Enfin, juste à droite du Roi, se trouvait Kenja, qui occupait le poste de Ministre de l’Etat et Premier Ministre depuis longtemps, toujours aux yeux d’Enjan . Le Ministre remonta ses lunettes sur son nez et ouvrit la réunion :
— Messieurs, je vous remercie de votre présence à ce conseil exceptionnel ! Aujourd’hui est le premier jour de règne de notre nouveau Roi, Enjan Atalan Midakil, fils de feu Chrys Elian Midakil. Comme le veut la tradition du royaume, cette réunion ne se tient que pour faire un bilan complet de la situation du pays. Demain s’en tiendra une complémentaire où seront prises les décisions nécessaires.
Le Premier Ministre fit une petite pause pour laisser les Ministres mémoriser ses paroles puis reprit :
— Je propose que nous commencions le tour de table par le Ministre de la Ville et du Palais, Monseigneur Houildegardes.
L’intéressé se redressa pour prendre la parole :
— Tout d’abord, félicitations, mon Roi, pour votre couronnement qui s’est fort bien passé.
Enjan inclina légèrement la tête pour le remercier.

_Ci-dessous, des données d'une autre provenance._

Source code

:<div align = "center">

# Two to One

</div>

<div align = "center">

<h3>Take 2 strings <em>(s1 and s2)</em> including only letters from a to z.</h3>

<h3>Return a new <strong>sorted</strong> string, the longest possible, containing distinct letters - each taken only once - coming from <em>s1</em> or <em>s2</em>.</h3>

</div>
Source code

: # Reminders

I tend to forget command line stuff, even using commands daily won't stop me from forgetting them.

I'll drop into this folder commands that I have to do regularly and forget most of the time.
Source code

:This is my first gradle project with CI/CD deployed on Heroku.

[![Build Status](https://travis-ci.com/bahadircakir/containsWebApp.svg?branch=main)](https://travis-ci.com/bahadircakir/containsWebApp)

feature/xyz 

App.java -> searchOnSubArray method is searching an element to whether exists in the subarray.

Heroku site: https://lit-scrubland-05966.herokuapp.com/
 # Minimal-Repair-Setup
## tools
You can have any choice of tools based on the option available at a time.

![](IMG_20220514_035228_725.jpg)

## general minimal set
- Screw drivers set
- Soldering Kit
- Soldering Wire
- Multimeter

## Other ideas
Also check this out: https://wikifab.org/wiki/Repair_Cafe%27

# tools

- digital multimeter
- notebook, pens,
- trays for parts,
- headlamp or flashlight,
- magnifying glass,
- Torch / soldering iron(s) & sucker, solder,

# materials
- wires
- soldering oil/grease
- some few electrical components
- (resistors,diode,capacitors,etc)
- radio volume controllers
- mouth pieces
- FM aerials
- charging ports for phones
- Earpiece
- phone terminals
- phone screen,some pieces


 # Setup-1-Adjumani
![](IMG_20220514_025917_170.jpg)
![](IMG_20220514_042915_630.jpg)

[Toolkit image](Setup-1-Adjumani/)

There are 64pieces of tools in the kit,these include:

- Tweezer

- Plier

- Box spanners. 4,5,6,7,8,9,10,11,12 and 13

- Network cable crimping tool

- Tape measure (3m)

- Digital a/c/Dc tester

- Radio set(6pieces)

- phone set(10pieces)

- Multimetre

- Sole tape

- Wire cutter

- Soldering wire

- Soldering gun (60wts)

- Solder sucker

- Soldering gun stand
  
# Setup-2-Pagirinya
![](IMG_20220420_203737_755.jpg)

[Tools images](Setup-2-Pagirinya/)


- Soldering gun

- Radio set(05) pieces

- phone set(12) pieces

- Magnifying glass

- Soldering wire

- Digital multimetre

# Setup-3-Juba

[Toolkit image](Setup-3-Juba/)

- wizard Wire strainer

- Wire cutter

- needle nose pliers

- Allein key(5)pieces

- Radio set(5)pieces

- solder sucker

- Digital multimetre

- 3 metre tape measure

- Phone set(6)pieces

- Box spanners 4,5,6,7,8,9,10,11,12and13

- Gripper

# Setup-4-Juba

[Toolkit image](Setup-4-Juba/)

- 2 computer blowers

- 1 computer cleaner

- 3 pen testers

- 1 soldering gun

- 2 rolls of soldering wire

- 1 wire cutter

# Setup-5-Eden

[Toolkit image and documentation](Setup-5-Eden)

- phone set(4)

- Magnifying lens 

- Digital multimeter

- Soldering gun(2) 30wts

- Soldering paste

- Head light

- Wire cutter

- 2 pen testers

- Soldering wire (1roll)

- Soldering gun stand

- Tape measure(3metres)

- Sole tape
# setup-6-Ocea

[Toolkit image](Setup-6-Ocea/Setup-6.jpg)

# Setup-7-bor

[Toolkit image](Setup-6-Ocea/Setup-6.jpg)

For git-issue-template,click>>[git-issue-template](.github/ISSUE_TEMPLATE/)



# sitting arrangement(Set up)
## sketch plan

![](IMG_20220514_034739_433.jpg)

— Ce que je vais dire, commença le Ministre avec un air grave, sera à mon avis confirmé par tous ici, et recoupera les rapports dont vous devez déjà avoir pris connaissance.
Il fit une petite pause pour arranger ses papiers. Il avait préparé ce jour depuis longtemps, choisi chacun de ses mots avec soin et étudié son discours avec attention. Il connaissait déjà les réactions que provoqueraient ses propos dans l'opposition et il n'avait aucune envie de lancer les hostilités, mais puisque c'était à lui de prendre la parole, il devait bien s’y résoudre.
— Il n'y a rien à dire sur le Palais. Du moins rien d'important. Concentrons-nous sur la ville. L’ambiance de la cité se dégrade. Votre couronnement, Majesté, a mis un peu de réconfort dans le cœur des citoyens...
— Et à quel prix... maugréa Joyn Allams.
Il renifla dédaigneusement.
— ... mais, en vérité, le moral de la population ne cesse de chuter avec le temps, continua le Ministre sans prendre garde à la remarque de son confrère. La population vit avec un sentiment d’insécurité constant. Après les Guerres, il y a un peu moins de trois cents ans, la situation était complètement différente. Le pays était dévasté, comme toute l’Île ou presque, et il fallait reconstruire au plus vite les bâtiments nécessaires. Mais il y avait alors encore un semblant d’organisation.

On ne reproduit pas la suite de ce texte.